Dataset entries:
◇ ◇ ◇
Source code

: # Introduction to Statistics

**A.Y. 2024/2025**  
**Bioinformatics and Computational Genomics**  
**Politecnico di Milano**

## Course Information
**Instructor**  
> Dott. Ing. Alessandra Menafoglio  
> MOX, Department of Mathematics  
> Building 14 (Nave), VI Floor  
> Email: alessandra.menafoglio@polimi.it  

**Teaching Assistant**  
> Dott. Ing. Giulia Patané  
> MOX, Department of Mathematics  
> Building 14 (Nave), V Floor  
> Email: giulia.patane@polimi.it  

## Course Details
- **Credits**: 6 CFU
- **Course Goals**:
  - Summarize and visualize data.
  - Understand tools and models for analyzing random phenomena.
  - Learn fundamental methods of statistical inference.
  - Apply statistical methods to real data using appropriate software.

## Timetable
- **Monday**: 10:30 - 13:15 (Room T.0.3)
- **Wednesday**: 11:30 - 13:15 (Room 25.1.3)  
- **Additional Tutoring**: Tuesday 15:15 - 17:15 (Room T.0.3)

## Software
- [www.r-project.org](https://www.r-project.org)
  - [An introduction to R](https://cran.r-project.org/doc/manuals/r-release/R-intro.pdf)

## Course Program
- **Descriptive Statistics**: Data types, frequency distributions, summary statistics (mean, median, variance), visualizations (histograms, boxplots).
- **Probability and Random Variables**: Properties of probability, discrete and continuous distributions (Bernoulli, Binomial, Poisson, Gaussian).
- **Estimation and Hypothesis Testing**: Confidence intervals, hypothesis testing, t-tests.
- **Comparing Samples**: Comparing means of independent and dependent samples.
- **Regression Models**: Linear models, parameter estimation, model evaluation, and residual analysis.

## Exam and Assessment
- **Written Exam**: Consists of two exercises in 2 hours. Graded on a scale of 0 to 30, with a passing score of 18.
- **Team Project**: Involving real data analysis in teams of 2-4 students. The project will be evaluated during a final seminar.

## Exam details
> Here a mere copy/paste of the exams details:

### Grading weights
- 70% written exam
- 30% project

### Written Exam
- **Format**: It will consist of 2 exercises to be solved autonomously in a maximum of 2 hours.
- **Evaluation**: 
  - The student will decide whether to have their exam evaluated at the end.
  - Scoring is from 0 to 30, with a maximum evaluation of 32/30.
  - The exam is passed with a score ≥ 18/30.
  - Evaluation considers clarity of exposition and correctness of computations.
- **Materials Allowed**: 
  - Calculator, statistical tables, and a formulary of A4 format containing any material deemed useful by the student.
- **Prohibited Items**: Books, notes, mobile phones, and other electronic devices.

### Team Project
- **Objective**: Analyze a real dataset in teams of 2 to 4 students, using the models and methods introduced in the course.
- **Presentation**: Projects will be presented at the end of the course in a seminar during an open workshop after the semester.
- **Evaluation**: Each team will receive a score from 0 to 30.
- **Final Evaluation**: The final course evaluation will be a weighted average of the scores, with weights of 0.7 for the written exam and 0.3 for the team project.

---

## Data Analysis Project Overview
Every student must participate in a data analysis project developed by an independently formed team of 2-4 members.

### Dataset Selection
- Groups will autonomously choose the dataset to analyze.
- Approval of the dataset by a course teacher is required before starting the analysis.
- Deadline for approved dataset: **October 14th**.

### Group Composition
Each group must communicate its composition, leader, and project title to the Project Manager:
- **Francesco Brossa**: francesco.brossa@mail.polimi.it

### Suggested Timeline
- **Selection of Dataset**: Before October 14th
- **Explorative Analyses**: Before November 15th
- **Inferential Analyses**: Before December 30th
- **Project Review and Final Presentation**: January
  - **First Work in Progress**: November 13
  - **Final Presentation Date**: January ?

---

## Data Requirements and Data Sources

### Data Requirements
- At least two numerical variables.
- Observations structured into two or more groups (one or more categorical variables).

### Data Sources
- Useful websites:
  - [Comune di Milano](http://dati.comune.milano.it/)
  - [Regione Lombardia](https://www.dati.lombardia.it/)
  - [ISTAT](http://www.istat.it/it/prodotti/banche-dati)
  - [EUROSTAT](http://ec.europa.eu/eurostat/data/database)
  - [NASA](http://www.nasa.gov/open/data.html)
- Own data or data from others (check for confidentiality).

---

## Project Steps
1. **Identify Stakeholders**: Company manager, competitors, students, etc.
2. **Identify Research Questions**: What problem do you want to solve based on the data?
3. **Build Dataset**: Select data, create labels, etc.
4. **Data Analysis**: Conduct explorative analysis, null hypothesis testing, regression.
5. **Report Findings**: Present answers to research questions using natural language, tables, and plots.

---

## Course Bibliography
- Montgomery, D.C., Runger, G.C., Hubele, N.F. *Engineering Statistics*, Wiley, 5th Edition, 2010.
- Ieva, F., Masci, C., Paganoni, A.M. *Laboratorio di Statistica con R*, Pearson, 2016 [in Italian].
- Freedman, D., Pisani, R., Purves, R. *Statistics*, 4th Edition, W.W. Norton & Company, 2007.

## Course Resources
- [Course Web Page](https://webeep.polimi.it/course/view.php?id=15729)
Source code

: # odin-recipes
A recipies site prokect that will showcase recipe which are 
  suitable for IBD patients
◇ ◇ ◇
» Exercise brief
From the records above, quote only the lines running from the line with "Introduction to Statistics" to the line with "- Scoring is", both lines included.

» Response box
: # Introduction to Statistics

**A.Y. 2024/2025**  
**Bioinformatics and Computational Genomics**  
**Politecnico di Milano**

## Course Information
**Instructor**  
> Dott. Ing. Alessandra Menafoglio  
> MOX, Department of Mathematics  
> Building 14 (Nave), VI Floor  
> Email: alessandra.menafoglio@polimi.it  

**Teaching Assistant**  
> Dott. Ing. Giulia Patané  
> MOX, Department of Mathematics  
> Building 14 (Nave), V Floor  
> Email: giulia.patane@polimi.it  

## Course Details
- **Credits**: 6 CFU
- **Course Goals**:
  - Summarize and visualize data.
  - Understand tools and models for analyzing random phenomena.
  - Learn fundamental methods of statistical inference.
  - Apply statistical methods to real data using appropriate software.

## Timetable
- **Monday**: 10:30 - 13:15 (Room T.0.3)
- **Wednesday**: 11:30 - 13:15 (Room 25.1.3)  
- **Additional Tutoring**: Tuesday 15:15 - 17:15 (Room T.0.3)

## Software
- [www.r-project.org](https://www.r-project.org)
  - [An introduction to R](https://cran.r-project.org/doc/manuals/r-release/R-intro.pdf)

## Course Program
- **Descriptive Statistics**: Data types, frequency distributions, summary statistics (mean, median, variance), visualizations (histograms, boxplots).
- **Probability and Random Variables**: Properties of probability, discrete and continuous distributions (Bernoulli, Binomial, Poisson, Gaussian).
- **Estimation and Hypothesis Testing**: Confidence intervals, hypothesis testing, t-tests.
- **Comparing Samples**: Comparing means of independent and dependent samples.
- **Regression Models**: Linear models, parameter estimation, model evaluation, and residual analysis.

## Exam and Assessment
- **Written Exam**: Consists of two exercises in 2 hours. Graded on a scale of 0 to 30, with a passing score of 18.
- **Team Project**: Involving real data analysis in teams of 2-4 students. The project will be evaluated during a final seminar.

## Exam details
> Here a mere copy/paste of the exams details:

### Grading weights
- 70% written exam
- 30% project

### Written Exam
- **Format**: It will consist of 2 exercises to be solved autonomously in a maximum of 2 hours.
- **Evaluation**: 
  - The student will decide whether to have their exam evaluated at the end.
  - Scoring is from 0 to 30, with a maximum evaluation of 32/30.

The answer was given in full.